Mendy broke thrillingly down the flank and fed Doyle's overlap, with the cross headed goalwards by Barmby, but Kenny just sneaked in before Halmosi could connect. No matter. Before long Doyle had again found room on the right to feed the tireless Barmby's supporting run, and the cross was impeccably aimed on to Halmosi's studs, and the ball trudged past Kenny and into the corner.
Halmosi has flattered to deceive, at best, since joining City. But this - his first goal for the club - may just give him the shot in the arm he clearly and desperately needs. He has pace and talent but has struggled to adapt to life with the Tigers but the relief on his face and the joy of his team-mates on his behalf suggests there may be more life in the Hungarian yet.
A third goal would be most welcome now, just to slow our heart rates a little. Ricketts found room to cross from the left for Mendy to head wide, then Kenny and his defenders got all a dither as Barmby tried to muscle in on a loose ball.
Michael Turner headed a Marney corner wide prior to the luckless, industrious Folan leaving the pitch with an injury, looking very upset. Manucho replaced him.
Cotterill curled a shot high and wide in a rare Blades attack as Myhill remonstrated with the referee for not giving a free kick when Halford stuck his backside into him. With 20 minutes to go, the visitors began to squeeze the Tigers a little more, but chances of a reasonably grabbable nature were negligible. The last 20 minutes was grafting and slow and incident-free. And, frankly, entertainment-free too.
Kenny went up for a corner in injury time and nearly got done at the other end when Marney counter attacked, but the acting skipper sensibly chose to run for the corner rather than try a showbiz shot from distance. The final whistle was greeted with relief and no little pleasure at such a rare Hull City achievement in this era of rare and unique Hull City achievements.

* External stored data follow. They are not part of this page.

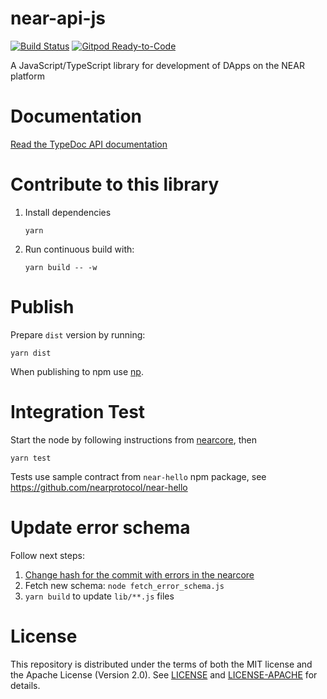 # near-api-js

[![Build Status](https://travis-ci.com/near/near-api-js.svg?branch=master)](https://travis-ci.com/near/near-api-js)
[![Gitpod Ready-to-Code](https://img.shields.io/badge/Gitpod-Ready--to--Code-blue?logo=gitpod)](https://gitpod.io/#https://github.com/near/near-api-js) 

A JavaScript/TypeScript library for development of DApps on the NEAR platform

# Documentation

[Read the TypeDoc API documentation](https://near.github.io/near-api-js/)

# Contribute to this library

1. Install dependencies

       yarn

2. Run continuous build with:

       yarn build -- -w

# Publish

Prepare `dist` version by running:

    yarn dist

When publishing to npm use [np](https://github.com/sindresorhus/np). 

# Integration Test

Start the node by following instructions from [nearcore](https://github.com/nearprotocol/nearcore), then

    yarn test

Tests use sample contract from `near-hello` npm package, see https://github.com/nearprotocol/near-hello

# Update error schema

Follow next steps:

1. [Change hash for the commit with errors in the nearcore](https://github.com/near/near-api-js/blob/master/gen_error_types.js#L7-L9)
2. Fetch new schema: `node fetch_error_schema.js`
3. `yarn build` to update `lib/**.js` files

# License

This repository is distributed under the terms of both the MIT license and the Apache License (Version 2.0).
See [LICENSE](LICENSE) and [LICENSE-APACHE](LICENSE-APACHE) for details.
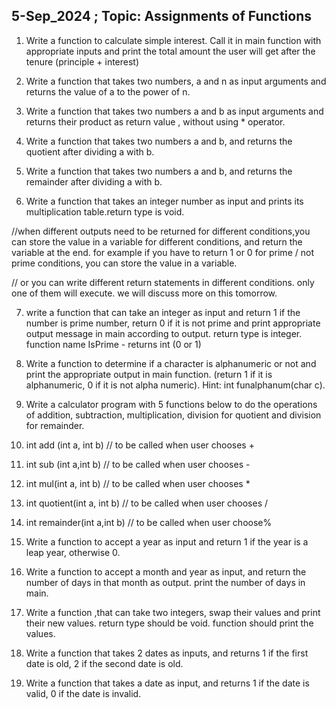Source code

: ## 5-Sep_2024   ; Topic: Assignments of Functions



1) Write a function to calculate simple interest. Call it in main function with appropriate inputs and print the total amount the user will get after the tenure (principle + interest)

2) Write a function that takes two numbers, a and n as input arguments and returns the value of a to the power of n.

3) Write a function that takes two numbers a and b as input arguments and returns their product as return value , without using * operator.

4) Write a function that takes two numbers a and b, and returns the quotient after dividing a with b.

5)  Write a function that takes two numbers a and b, and returns the remainder after dividing a with b.


6) Write a function that takes an integer number as input and prints its multiplication table.return type is  void.

//when different outputs need to be returned for different conditions,you can store the value in a variable for different conditions, and return the variable at the end. for example if you have to return 1 or 0 for prime / not prime conditions, you can store the value in a variable.

// or you can write different return statements in different conditions. only one of them will execute. we will discuss more on this tomorrow.

7) write a function that can take an integer as input and return 1 if the number is prime number,  return 0 if it is not prime and print appropriate output message in main according to output.
return type is integer. function name IsPrime - returns int (0 or 1)


8) Write a function to determine if a character is alphanumeric or not and print the appropriate output in main function. (return 1 if it is alphanumeric, 0 if it is not alpha numeric).
Hint: int funalphanum(char c).

9) Write a calculator program with 5 functions below to do the operations of addition, subtraction, multiplication, division for quotient and division for remainder.
1) int add (int a, int b) // to be called when user chooses +
2) int sub (int a,int b) // to be called when user chooses -
3) int mul(int a, int b) // to be called when user chooses *
4) int quotient(int a, int b) // to be called when user chooses /
5) int remainder(int a,int b) // to be called when user choose%

10) Write a function to accept a year as input and return 1 if the year is a leap year, otherwise 0.

11) Write a function to accept a month and year as input, and return the number of days in that month as output. print the number of days in main.

12) Write a function ,that can take two integers, swap their values and print their new values. return type should be void. function should print the values.

13) Write a function that takes 2 dates as inputs, and returns 1 if the first date is old, 2 if the second date is old.

14) Write a  function that takes a date as input, and returns 1 if the date is valid, 0 if the date is invalid.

The fact it was achieved without the need to bring priceless performers like Geovanni, Daniel Cousin or Anthony Gardner off the bench was a splendid bonus.
Barmby should certainly keep his place on Sunday when Blackburn Rovers come to the KC Stadium, but there are others who could also feel confident of staying on the sheet, beyond the shoo-ins of Turner, Mendy, Marney and Ricketts. Whether the progress in the FA Cup shapes a change in Premier League fortune remains to be seen, but it can't do any harm. Arsenal or Burnley away next, and even if it's the Gunners in the last eight, why not dream of Wembley again now?
Hull City: Myhill, Doyle, Turner, Zayatte, Ricketts, Mendy, France, Marney, Halmosi, Barmby (Garcia 73), Folan (Manucho 65). Subs not used: Warner, Geovanni, Cousin, Featherstone, Gardner.
Sheffield Utd: Kenny, Naughton, Morgan, Walker, Naysmith (Jihai 88), Cotterill, Howard, Stephen Quinn, Hendrie (Tahar 90), Halford, Sharp. Subs not used: Bennett, Keith Quinn, Starosta.